Yossi Triest (Chairman) – on behalf of the Israel Psychoanalytic Society
And I wonder whether the man is an idiot or a liar. What he writes is complete nonsense, of course. He may have this or that position on the question whether homosexuality is a deviation or not, but that has not the slightest connection to any professional knowledge he may have. So it seems that he is an idiot. Though it is possible that this is a deliberate exploitation of his professional hat in order to advance a value agenda, in which case he is a liar. I leave it to the reader to choose between the options.
I do not think he is necessarily an idiot.

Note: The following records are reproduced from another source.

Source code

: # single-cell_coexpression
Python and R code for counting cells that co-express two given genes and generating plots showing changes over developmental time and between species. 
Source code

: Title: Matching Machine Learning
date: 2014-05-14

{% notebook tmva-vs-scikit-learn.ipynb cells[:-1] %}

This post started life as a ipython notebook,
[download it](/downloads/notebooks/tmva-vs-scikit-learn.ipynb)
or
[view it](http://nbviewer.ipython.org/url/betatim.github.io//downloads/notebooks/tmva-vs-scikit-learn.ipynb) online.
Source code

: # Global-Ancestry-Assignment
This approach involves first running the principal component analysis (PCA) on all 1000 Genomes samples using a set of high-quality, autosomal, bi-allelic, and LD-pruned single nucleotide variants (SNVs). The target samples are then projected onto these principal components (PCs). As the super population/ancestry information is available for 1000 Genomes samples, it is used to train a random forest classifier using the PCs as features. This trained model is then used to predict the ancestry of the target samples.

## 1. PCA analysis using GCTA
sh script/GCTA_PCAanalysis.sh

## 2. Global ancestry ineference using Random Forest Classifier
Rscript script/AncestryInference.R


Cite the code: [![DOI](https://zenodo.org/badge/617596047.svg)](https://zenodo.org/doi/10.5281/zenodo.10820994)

There is a troubling lack of awareness there, and it appears even among intelligent people. If they wash your brain with something long enough, you begin to think it is true and that there is nothing else. Unfortunately, that happens not infrequently.

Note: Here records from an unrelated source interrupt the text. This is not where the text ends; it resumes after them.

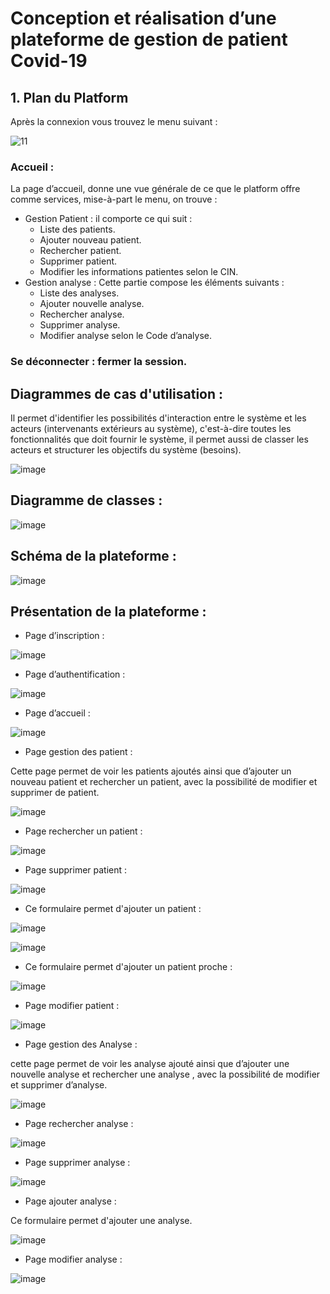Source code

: # Conception et réalisation d’une plateforme de gestion de patient Covid-19

## 1.	Plan du Platform 
Après la connexion vous trouvez le menu suivant :

![11](https://user-images.githubusercontent.com/81876011/152661944-ecec7f58-cf53-4211-9472-959ebd927f7d.png)


### Accueil : 
La page d’accueil, donne une vue générale de ce que le platform offre comme services, mise-à-part le menu, on trouve :
* Gestion Patient : il comporte ce qui suit :
 	* Liste des patients.  
 	* Ajouter nouveau patient.
 	* Rechercher patient.
 	* Supprimer patient.
 	* Modifier les informations patientes selon le CIN.
* Gestion analyse : Cette partie compose les éléments suivants :
 	* Liste des analyses.  
 	* Ajouter nouvelle analyse.
 	* Rechercher analyse.
 	* Supprimer analyse.
 	* Modifier analyse selon le Code d’analyse.
### Se déconnecter : fermer la session.

## Diagrammes de cas d'utilisation :
Il permet d'identifier les possibilités d'interaction entre le système et les acteurs (intervenants extérieurs au système), c'est-à-dire toutes les fonctionnalités que doit fournir le système, il permet aussi de classer les acteurs et structurer les objectifs du système (besoins).

![image](https://user-images.githubusercontent.com/81876011/152662071-deadc593-40e7-438a-9834-3ec55ac14fe1.png)

## Diagramme de classes :

![image](https://user-images.githubusercontent.com/81876011/152662104-bcefafda-77d2-4956-8d4d-e9d3e6c67f73.png)


## Schéma de la plateforme :

![image](https://user-images.githubusercontent.com/81876011/152662126-5d2d0dc5-ce90-4098-ac11-e13f095b7657.png)

## Présentation de la plateforme :
* Page d’inscription :

![image](https://user-images.githubusercontent.com/81876011/152662157-d2524cf6-3e73-4a4c-9618-075caab11d12.png)

* Page d’authentification :

![image](https://user-images.githubusercontent.com/81876011/152662170-59af0a8b-2583-4c06-81ec-31a7fb414495.png)

* Page d’accueil :

![image](https://user-images.githubusercontent.com/81876011/152662181-26ce69e2-231d-4e61-9f9a-93c8dc9590c4.png)

* Page gestion des patient :

Cette page permet de voir les patients ajoutés ainsi que d’ajouter un nouveau patient et rechercher un patient, avec la possibilité de modifier et supprimer de patient.

![image](https://user-images.githubusercontent.com/81876011/152662201-bcd9f212-ce11-4ca4-9ee7-00e9d9f62304.png)

* Page rechercher un patient :

![image](https://user-images.githubusercontent.com/81876011/152662216-5081e347-b02f-44e9-9728-eda7c0e04727.png)

* Page supprimer patient :

![image](https://user-images.githubusercontent.com/81876011/152662221-251c2cb7-5c85-4576-9486-53afb828b24e.png)

* Ce formulaire permet d'ajouter un patient :

![image](https://user-images.githubusercontent.com/81876011/152662317-3c758cf6-e201-4a7e-ab6a-6958a1340110.png)

![image](https://user-images.githubusercontent.com/81876011/152662319-caa08806-a898-46de-90df-6f2bc49652d1.png)

* Ce formulaire permet d'ajouter un patient proche :

![image](https://user-images.githubusercontent.com/81876011/152662335-f78e42a8-fb93-4510-b992-d2d2c1f8020d.png)

* Page modifier patient :

![image](https://user-images.githubusercontent.com/81876011/152662346-5f54879c-8819-4033-ba53-e621615a345d.png)

* Page gestion des Analyse :

cette page permet de voir les analyse ajouté ainsi que d’ajouter une nouvelle analyse et rechercher une analyse , avec la possibilité de modifier et supprimer d’analyse.

![image](https://user-images.githubusercontent.com/81876011/152662359-207ca4f9-bb4d-4058-88e4-63301687f46c.png)

* Page rechercher analyse :

![image](https://user-images.githubusercontent.com/81876011/152662368-fb33a062-7db4-4473-8170-ae6938c732d4.png)

* Page supprimer analyse :

![image](https://user-images.githubusercontent.com/81876011/152662372-ea8c3835-beb3-4aad-b1f9-c4dd992f25bf.png)

* Page ajouter analyse :

Ce formulaire permet d'ajouter une analyse.

![image](https://user-images.githubusercontent.com/81876011/152662403-293f805e-d098-4bff-acb6-77ef3fd8e110.png)

* Page modifier analyse :

![image](https://user-images.githubusercontent.com/81876011/152662412-9ad02e98-3f07-4486-8725-b6e09d7c9d3c.png)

I responded there to the pingback
Yariv:
Hello,
First, I want to note that I very much enjoyed and also learned from the correspondence and the discussion—its depth, and even the conclusions that in principle the two of you agree on.
That said, I still don’t feel I understood why you insist on defining deviance as a tendency toward criminality rather than simply as deviation from the norm. The degree of deviation from the norm that warrants intervention or treatment is indeed value-laden, but the very deviation from the normal is legitimate.

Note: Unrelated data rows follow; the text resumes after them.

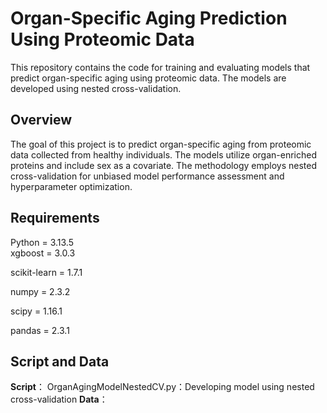 # Organ-Specific Aging Prediction Using Proteomic Data
This repository contains the code for training and evaluating models that predict organ-specific aging using proteomic data. The models are developed using nested cross-validation.

## Overview
The goal of this project is to predict organ-specific aging from proteomic data collected from healthy individuals. The models utilize organ-enriched proteins and include sex as a covariate. The methodology employs nested cross-validation for unbiased model performance assessment and hyperparameter optimization.

## Requirements
Python = 3.13.5<br>
xgboost = 3.0.3

scikit-learn = 1.7.1

numpy  = 2.3.2

scipy  =  1.16.1

pandas  = 2.3.1

## Script and Data
**Script**：
OrganAgingModelNestedCV.py：Developing model using nested cross-validation
**Data**：
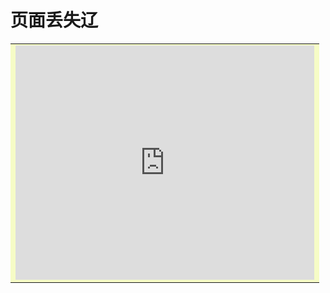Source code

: # 页面丢失辽
 
<table cellspacing="0" class="t_table" style="width:98%" bgcolor="#F6FCC6"><tbody><tr><td><span id="flv_Sa6"><iframe src="https://www.bilibili.com/blackboard/newplayer.html?playlist=false&amp;crossDomain=1&amp;aid=244254871&amp;page=1" border="0" scrolling="no" framespacing="0" allowfullscreen="true" style="max-width: 100%" width="500" height="375" frameborder="no"></iframe></span><script type="text/javascript" reload="1">document.getElementById('flv_Sa6').innerHTML=(detectHtml5Support() ? "<iframe src='https://www.bilibili.com/blackboard/newplayer.html?playlist=false&crossDomain=1&aid=244254871&page=1' border='0' scrolling='no' framespacing='0' allowfullscreen='true' style='max-width: 100%' width='500' height='375' frameborder='no'></iframe>" : AC_FL_RunContent('width', '500', 'height', '375', 'allowNetworking', 'internal', 'allowScriptAccess', 'never', 'src', 'https://s1.hdslb.com/bfs/static/player/main/flash/play_v3.swf?playlist=false&crossDomain=1&aid=244254871&cid=', 'quality', 'high', 'bgcolor', '#ffffff', 'wmode', 'transparent', 'allowfullscreen', 'true'));</script><br>
</td></tr></tbody></table>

I apologize for bringing Foucault back into the discussion, but in Madness and Civilization, Foucault addressed exactly this, and as I understand it we would arrive at the same conclusions and the same theme of distinguishing between facts (the very deviation from the normal curve) and values (we all deviate in one way or another from the norm; the degree of deviation that requires intervention or classification is value-laden).
Thanks,
Yariv
——————————————————————————————
Rabbi:
Hello Yariv.
There is no impediment to defining deviance in that way. Definitions are up to you. But I think that is not the accepted definition, and certainly not what Rabbi Levinstein meant, which is what we are discussing here. Therefore Yoram Yovel and I agreed not to define it in a mathematical and neutral way. In everyday usage, "deviance" has a clearly negative connotation. According to your suggestion, Rabbi Levinstein simply said something trivial and worthless, so why have a discussion about it at all?! No one disputes that, factually, homosexual inclination characterizes a minority in the population. The dispute (with Rabbi Levinstein) is about the proper attitude toward it (and here too Yovel and I agree, except about the terminology and the relevance of professional authority to the discussion). One way or another, all the arguments here are on the value plane, not the factual-mathematical one.
I did not understand your comment about Foucault. We ourselves brought Foucault back into the discussion (after agreeing on our generally negative attitude toward him), because here he really is right (a stopped clock, etc.). We both agreed with Foucault’s determination (in the book you mentioned) that psychiatric diagnostics are based on value and cultural assumptions. But in my opinion, precisely because of that, the psychiatrist cannot wear his professional hat in this debate (since this is about values, not facts).
That is the dispute between us, and only that, as of now. An exactly identical dispute exists regarding the relevance of a physician’s professional authority to determining the moment of death. But it is the very same dispute.